The invisibility of sickle cell anemia to the white population is what astounded me the most. According to Wailoo, “local health care systems allowed for the visibility of some disorders and not of others, giving selective meaning to African American pain, distress, and disease,” and “the landscape of prevailing diseases, the local diagnostic preoccupations, and the attitudes about race and disease that pressed upon Memphis’s collective mind-set” were all factors that shaped the visibility of sickle cell anemia in Memphis (55). Because malaria was visible and sickle cell anemia was invisible to the health officials, any set of symptoms that looked like malaria were deemed malaria. By not considering malarial-like symptoms to be anything but malaria represents how ignorant the health system was to a disorder that only affected the African American community.
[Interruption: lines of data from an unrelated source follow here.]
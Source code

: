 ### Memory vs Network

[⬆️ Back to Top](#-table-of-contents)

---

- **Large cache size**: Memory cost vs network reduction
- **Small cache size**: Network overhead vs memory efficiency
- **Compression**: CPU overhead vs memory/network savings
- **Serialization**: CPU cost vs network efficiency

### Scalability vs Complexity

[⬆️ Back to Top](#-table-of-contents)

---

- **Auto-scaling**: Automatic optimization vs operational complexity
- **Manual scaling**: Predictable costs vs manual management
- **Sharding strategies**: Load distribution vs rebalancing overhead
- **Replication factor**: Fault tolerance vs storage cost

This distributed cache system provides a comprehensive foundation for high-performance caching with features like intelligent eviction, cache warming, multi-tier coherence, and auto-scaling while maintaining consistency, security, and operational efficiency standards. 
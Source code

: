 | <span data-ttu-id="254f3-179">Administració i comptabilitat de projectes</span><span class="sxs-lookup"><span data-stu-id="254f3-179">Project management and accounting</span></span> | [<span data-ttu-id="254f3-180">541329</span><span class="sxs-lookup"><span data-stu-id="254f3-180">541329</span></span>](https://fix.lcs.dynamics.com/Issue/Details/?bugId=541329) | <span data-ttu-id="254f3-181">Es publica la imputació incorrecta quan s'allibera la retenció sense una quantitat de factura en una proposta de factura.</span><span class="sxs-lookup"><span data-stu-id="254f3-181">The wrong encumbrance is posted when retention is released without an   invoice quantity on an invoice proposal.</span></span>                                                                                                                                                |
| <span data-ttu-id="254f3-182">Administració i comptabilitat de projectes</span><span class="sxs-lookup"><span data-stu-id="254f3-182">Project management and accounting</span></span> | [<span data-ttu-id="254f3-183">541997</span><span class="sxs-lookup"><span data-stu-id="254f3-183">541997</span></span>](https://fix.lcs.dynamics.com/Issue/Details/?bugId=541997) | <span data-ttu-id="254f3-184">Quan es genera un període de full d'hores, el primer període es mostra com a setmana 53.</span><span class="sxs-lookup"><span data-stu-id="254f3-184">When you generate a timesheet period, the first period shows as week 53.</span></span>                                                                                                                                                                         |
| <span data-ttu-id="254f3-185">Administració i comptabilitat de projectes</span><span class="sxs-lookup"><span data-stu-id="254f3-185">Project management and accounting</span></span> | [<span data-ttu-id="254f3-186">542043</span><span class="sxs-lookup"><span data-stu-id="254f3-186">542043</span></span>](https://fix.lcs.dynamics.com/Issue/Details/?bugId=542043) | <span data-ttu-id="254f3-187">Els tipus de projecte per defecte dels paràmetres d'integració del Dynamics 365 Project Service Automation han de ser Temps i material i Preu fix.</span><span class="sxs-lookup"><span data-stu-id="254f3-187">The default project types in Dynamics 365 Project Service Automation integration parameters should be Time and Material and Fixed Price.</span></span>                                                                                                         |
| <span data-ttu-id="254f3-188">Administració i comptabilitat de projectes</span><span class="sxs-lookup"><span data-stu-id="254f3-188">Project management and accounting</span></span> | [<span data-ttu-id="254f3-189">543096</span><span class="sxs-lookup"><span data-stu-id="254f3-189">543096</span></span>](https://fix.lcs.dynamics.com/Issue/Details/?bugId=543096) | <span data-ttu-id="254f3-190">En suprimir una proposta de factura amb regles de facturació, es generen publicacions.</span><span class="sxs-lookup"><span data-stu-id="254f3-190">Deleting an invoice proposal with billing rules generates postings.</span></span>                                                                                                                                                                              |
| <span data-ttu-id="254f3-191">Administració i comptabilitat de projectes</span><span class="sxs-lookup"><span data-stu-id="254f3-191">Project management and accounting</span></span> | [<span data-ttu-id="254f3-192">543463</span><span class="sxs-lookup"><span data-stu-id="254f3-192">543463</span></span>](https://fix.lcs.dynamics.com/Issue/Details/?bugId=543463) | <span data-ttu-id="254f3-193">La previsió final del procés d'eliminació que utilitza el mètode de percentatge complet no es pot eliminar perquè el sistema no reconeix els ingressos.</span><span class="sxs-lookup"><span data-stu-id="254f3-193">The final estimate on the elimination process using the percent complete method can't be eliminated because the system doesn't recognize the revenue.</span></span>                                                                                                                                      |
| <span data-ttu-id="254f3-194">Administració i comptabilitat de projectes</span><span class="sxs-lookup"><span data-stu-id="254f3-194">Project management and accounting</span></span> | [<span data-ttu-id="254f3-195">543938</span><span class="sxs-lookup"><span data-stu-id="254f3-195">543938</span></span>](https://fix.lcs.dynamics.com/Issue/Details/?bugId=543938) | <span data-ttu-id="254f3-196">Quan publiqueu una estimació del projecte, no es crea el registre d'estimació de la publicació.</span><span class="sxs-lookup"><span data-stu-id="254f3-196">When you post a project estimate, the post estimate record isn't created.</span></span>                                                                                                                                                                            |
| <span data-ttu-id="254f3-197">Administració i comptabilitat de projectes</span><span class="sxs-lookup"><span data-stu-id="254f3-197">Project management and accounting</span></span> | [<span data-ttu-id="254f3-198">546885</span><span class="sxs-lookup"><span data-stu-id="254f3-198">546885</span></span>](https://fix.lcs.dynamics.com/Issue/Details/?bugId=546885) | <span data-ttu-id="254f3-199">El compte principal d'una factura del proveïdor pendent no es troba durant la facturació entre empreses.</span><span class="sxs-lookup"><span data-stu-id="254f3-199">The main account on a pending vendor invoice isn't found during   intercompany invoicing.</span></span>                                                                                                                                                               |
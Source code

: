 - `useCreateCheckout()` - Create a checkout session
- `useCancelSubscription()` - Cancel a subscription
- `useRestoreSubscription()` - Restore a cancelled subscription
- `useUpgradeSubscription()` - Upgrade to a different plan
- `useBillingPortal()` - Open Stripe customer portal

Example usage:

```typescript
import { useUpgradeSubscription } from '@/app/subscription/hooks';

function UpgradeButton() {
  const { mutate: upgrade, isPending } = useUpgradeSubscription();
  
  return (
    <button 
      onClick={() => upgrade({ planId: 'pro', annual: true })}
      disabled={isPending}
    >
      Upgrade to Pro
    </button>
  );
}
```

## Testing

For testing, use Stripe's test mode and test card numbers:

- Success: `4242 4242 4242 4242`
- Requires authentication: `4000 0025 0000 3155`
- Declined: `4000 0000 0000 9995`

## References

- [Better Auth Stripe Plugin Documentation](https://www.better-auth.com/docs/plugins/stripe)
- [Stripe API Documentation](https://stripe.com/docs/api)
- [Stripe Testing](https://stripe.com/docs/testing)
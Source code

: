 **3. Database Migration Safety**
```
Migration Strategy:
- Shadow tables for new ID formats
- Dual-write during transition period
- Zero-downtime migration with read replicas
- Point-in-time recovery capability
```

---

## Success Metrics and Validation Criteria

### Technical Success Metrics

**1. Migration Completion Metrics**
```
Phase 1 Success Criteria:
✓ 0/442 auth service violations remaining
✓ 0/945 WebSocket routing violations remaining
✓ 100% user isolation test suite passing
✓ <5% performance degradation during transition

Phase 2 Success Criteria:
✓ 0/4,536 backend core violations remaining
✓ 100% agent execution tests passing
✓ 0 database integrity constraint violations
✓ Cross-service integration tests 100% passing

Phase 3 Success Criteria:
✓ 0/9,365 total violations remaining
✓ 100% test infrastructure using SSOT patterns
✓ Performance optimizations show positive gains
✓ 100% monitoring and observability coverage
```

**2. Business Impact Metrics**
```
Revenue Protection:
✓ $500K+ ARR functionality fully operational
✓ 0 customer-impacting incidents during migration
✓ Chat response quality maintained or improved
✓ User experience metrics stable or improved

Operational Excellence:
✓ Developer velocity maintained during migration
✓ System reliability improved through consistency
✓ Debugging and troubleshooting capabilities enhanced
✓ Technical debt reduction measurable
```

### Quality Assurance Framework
                Most of the white community was influenced by stories and images of the African American community as inherently dirty. Even in Atlanta, “public health officials and editorial cartoonists… graphically depicted black women domestic workers mingling with flies and insects” which reflects that the stereotype was dispersed from top officials who were trusted to deliver accurate information (61). If the white community already perceives the African American community as dirty and disease-ridden, not much money would be allocated to medically help the African American community because these officials believed something in the culture had to change for the African American community to not get sick as much, not that something in themselves had to change. Although Lemuel Diggs was interested in sickle cell anemia, he was only interested in the disease and not the patients because he could prosper from the scientific knowledge in the study of minute aspects of pathology. Again, the black body was viewed as a commodity, as something that could help the white community, and as a learning instrument.

1 comment:

  1. Good response, but you could say a bit more about what social and cultural factors contribute to the medical visibility of various diseases?